Rodríguez is known by many fans as "El Inolvidable" (The Unforgettable One), a moniker based on his most popular song, a bolero written by Cuban composer Julio Gutiérrez.

Early years
Rodríguez was born in Barrio Obrero, Santurce, Puerto Rico, to José Rodríguez Fuentes from San Sebastián, Puerto Rico, and Severina Lozada from Holguín, Cuba. During his childhood he aspired to be a jockey and tried out racing horses at Hipódromo Las Casas in Villa Palmera, Santurce. His older brother, Johnny Rodríguez was a popular singer and composer, who inspired the younger Rodríguez to become a musician. In 1936, 13-year-old Rodríguez joined the group of Ladislao (El Maestro Ladí) Martínez, Conjunto de Industrias Nativas, as a singer. When he was 16 years old, he participated in a recording with the renowned Cuarteto Mayarí. In 1940, Rodríguez moved to New York City shortly after his parents, José and Severina, died. He went to live with his brother Johnny, who had been living there since 1935.

Musical career

Beginnings as a musician
In New York, Rodríguez was hired as a singer and bongó player for the orchestra of Eric Madriguera. In 1941, he recorded "Amor Guajiro", "Acércate Más" (Come Closer) and "Se Fue la Comparsa". In 1942, Rodríguez joined the band of Xavier Cugat, and recorded "Bim, bam, bum" and "Ensalada de congas" (Conga Salad).

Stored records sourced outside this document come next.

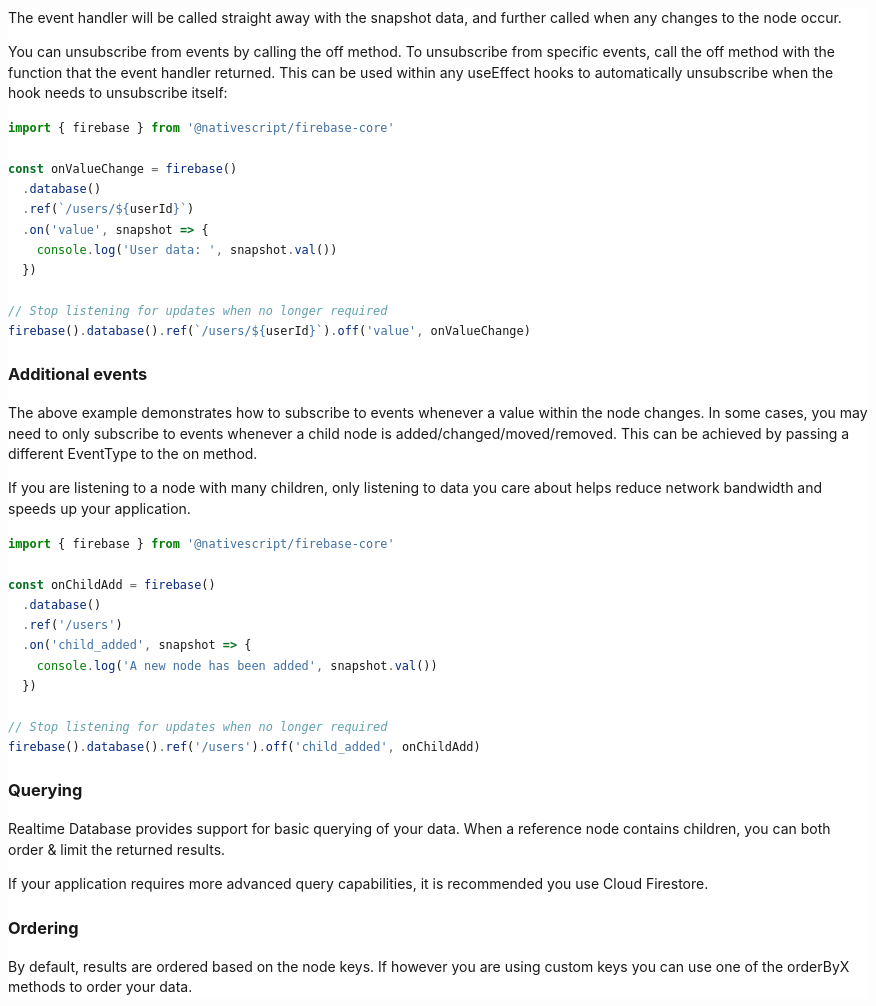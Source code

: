 The event handler will be called straight away with the snapshot data, and further called when any changes to the node occur.

You can unsubscribe from events by calling the off method. To unsubscribe from specific events, call the off method with the function that the event handler returned. This can be used within any useEffect hooks to automatically unsubscribe when the hook needs to unsubscribe itself:

```ts
import { firebase } from '@nativescript/firebase-core'

const onValueChange = firebase()
  .database()
  .ref(`/users/${userId}`)
  .on('value', snapshot => {
    console.log('User data: ', snapshot.val())
  })

// Stop listening for updates when no longer required
firebase().database().ref(`/users/${userId}`).off('value', onValueChange)
```

### Additional events

The above example demonstrates how to subscribe to events whenever a value within the node changes. In some cases, you may need to only subscribe to events whenever a child node is added/changed/moved/removed. This can be achieved by passing a different EventType to the on method.

If you are listening to a node with many children, only listening to data you care about helps reduce network bandwidth and speeds up your application.

```ts
import { firebase } from '@nativescript/firebase-core'

const onChildAdd = firebase()
  .database()
  .ref('/users')
  .on('child_added', snapshot => {
    console.log('A new node has been added', snapshot.val())
  })

// Stop listening for updates when no longer required
firebase().database().ref('/users').off('child_added', onChildAdd)
```

### Querying

Realtime Database provides support for basic querying of your data. When a reference node contains children, you can both order & limit the returned results.

If your application requires more advanced query capabilities, it is recommended you use Cloud Firestore.

### Ordering

By default, results are ordered based on the node keys. If however you are using custom keys you can use one of the orderByX methods to order your data.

Rodríguez joined and served in the U.S. Army for one year. After he was discharged, he returned to New York where he joined the orchestra of José Curbelo. On one occasion, the band performed at the China Doll Cabaret. There he met a young Japanese chorus girl by the name of Tobi Kei (b. Takeko Kunimatsu), who eventually became his wife.

Success as a bandleader
In 1947, Rodríguez made his "solo" debut and finally organized his own band, which he named "Los Diablos del Mambo" ("the mambo devils"). He renamed his band "Los Lobos del Mambo" ("the mambo wolves") and later dropped the name altogether, deciding to go with "The Tito Rodríguez Orchestra". The first song that he recorded under the band's new name which became a "hit" was "Bésame La Bembita" (Kiss My Big Lips). In 1952, he was honored for having developed his own unique singing style (early in his career he had been heavily influenced, as had so many other singers, by the Cuban vocalist Miguelito Valdés) by the "Century Conservatory of Music of New York". His orchestra won the "Gran Trofeo Award" for two consecutive years.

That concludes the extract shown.